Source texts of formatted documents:
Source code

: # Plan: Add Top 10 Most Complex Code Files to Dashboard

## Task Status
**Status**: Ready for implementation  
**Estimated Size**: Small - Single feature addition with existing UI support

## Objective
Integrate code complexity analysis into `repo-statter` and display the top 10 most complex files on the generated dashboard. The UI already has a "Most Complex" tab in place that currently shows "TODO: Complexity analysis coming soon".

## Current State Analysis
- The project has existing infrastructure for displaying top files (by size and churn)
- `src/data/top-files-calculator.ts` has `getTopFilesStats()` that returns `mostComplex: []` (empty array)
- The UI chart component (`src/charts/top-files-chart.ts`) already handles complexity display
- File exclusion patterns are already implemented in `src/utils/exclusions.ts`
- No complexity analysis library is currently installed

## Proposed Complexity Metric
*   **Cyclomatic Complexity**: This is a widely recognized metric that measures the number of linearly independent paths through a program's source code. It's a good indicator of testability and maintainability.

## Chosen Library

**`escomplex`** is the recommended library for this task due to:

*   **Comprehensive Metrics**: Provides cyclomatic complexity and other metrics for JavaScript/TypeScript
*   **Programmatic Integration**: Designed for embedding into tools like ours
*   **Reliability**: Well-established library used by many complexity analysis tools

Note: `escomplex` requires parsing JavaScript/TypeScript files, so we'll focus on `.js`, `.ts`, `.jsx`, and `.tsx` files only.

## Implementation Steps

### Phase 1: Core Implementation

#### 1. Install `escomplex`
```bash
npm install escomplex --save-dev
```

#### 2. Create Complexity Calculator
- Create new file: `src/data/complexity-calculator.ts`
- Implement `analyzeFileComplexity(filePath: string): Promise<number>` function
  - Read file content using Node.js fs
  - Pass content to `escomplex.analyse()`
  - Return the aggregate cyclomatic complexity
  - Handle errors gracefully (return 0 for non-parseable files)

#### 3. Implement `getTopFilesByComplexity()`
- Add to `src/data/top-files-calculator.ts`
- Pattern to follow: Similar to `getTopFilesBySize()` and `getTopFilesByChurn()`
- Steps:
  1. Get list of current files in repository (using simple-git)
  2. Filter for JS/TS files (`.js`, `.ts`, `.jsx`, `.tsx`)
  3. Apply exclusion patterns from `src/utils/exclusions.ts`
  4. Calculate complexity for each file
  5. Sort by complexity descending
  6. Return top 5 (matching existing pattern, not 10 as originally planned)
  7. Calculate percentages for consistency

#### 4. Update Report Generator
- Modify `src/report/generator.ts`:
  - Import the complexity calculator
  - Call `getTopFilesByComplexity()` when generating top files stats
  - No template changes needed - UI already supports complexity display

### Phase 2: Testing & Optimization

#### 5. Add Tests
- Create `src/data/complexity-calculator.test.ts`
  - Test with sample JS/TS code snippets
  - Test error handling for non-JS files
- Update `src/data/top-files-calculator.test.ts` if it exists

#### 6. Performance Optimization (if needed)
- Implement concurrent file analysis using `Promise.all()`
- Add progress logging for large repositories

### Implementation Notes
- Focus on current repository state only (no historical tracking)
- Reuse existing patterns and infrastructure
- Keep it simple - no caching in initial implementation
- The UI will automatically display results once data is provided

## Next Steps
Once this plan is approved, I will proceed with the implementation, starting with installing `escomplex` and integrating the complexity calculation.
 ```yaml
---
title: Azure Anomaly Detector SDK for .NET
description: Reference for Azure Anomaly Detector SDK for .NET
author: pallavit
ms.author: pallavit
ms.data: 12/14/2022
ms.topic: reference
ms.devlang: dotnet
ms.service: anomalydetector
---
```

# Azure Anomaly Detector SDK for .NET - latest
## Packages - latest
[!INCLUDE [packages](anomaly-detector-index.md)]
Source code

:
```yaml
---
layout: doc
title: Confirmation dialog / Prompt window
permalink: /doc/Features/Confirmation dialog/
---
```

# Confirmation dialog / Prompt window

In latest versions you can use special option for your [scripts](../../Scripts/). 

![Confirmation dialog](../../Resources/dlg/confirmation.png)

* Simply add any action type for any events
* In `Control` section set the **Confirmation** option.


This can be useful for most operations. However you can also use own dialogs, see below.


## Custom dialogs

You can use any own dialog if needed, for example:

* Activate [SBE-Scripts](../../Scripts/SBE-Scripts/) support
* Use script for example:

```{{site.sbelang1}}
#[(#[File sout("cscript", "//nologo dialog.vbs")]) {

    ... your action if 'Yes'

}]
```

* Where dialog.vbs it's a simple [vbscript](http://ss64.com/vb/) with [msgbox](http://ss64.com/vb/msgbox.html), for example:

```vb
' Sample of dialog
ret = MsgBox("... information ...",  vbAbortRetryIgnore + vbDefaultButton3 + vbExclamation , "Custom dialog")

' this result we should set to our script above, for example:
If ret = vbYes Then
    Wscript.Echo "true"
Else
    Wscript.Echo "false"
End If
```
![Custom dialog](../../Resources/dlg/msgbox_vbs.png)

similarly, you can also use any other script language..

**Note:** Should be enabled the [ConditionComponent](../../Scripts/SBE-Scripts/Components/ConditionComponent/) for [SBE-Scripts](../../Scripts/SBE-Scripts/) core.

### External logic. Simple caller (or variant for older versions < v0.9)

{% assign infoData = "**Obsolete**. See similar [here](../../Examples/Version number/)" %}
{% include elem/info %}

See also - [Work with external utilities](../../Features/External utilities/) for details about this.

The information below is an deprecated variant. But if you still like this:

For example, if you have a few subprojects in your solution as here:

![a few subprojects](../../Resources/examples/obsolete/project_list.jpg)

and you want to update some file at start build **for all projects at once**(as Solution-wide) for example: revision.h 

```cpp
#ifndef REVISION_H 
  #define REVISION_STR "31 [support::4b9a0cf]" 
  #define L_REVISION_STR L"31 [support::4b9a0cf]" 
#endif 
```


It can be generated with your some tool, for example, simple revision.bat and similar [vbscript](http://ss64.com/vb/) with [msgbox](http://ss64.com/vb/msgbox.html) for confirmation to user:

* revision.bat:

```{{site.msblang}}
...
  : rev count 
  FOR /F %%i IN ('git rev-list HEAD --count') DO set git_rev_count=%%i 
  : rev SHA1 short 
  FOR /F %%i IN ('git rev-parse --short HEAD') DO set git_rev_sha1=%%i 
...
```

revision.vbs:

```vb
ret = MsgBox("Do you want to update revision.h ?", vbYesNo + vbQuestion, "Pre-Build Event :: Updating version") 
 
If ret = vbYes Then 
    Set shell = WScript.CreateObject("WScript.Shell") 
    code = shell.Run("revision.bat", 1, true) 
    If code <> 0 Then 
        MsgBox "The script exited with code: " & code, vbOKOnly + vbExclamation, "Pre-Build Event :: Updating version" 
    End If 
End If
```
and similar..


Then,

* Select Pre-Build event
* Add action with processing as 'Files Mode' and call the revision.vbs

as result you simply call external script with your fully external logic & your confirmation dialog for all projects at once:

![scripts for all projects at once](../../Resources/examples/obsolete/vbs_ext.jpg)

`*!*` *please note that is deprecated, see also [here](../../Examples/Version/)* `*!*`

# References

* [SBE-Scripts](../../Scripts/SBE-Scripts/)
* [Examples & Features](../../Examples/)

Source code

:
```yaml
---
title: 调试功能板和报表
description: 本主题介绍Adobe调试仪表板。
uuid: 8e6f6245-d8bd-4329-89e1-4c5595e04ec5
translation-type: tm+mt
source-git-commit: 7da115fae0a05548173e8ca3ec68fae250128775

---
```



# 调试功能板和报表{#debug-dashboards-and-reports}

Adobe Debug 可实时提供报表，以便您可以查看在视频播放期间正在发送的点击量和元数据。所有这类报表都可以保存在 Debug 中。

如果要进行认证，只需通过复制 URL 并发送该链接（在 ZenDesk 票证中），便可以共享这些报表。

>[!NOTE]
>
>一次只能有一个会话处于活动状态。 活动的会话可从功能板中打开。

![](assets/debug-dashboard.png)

**Problem description**.
Would you output, unchanged, each line from the start of the records to the line that holds "- Create new", both included and nothing else?

**Answer to the exercise**.
Source code

: # Plan: Add Top 10 Most Complex Code Files to Dashboard

## Task Status
**Status**: Ready for implementation  
**Estimated Size**: Small - Single feature addition with existing UI support

## Objective
Integrate code complexity analysis into `repo-statter` and display the top 10 most complex files on the generated dashboard. The UI already has a "Most Complex" tab in place that currently shows "TODO: Complexity analysis coming soon".

## Current State Analysis
- The project has existing infrastructure for displaying top files (by size and churn)
- `src/data/top-files-calculator.ts` has `getTopFilesStats()` that returns `mostComplex: []` (empty array)
- The UI chart component (`src/charts/top-files-chart.ts`) already handles complexity display
- File exclusion patterns are already implemented in `src/utils/exclusions.ts`
- No complexity analysis library is currently installed

## Proposed Complexity Metric
*   **Cyclomatic Complexity**: This is a widely recognized metric that measures the number of linearly independent paths through a program's source code. It's a good indicator of testability and maintainability.

## Chosen Library

**`escomplex`** is the recommended library for this task due to:

*   **Comprehensive Metrics**: Provides cyclomatic complexity and other metrics for JavaScript/TypeScript
*   **Programmatic Integration**: Designed for embedding into tools like ours
*   **Reliability**: Well-established library used by many complexity analysis tools

Note: `escomplex` requires parsing JavaScript/TypeScript files, so we'll focus on `.js`, `.ts`, `.jsx`, and `.tsx` files only.

## Implementation Steps

### Phase 1: Core Implementation

#### 1. Install `escomplex`
```bash
npm install escomplex --save-dev
```

#### 2. Create Complexity Calculator
- Create new file: `src/data/complexity-calculator.ts`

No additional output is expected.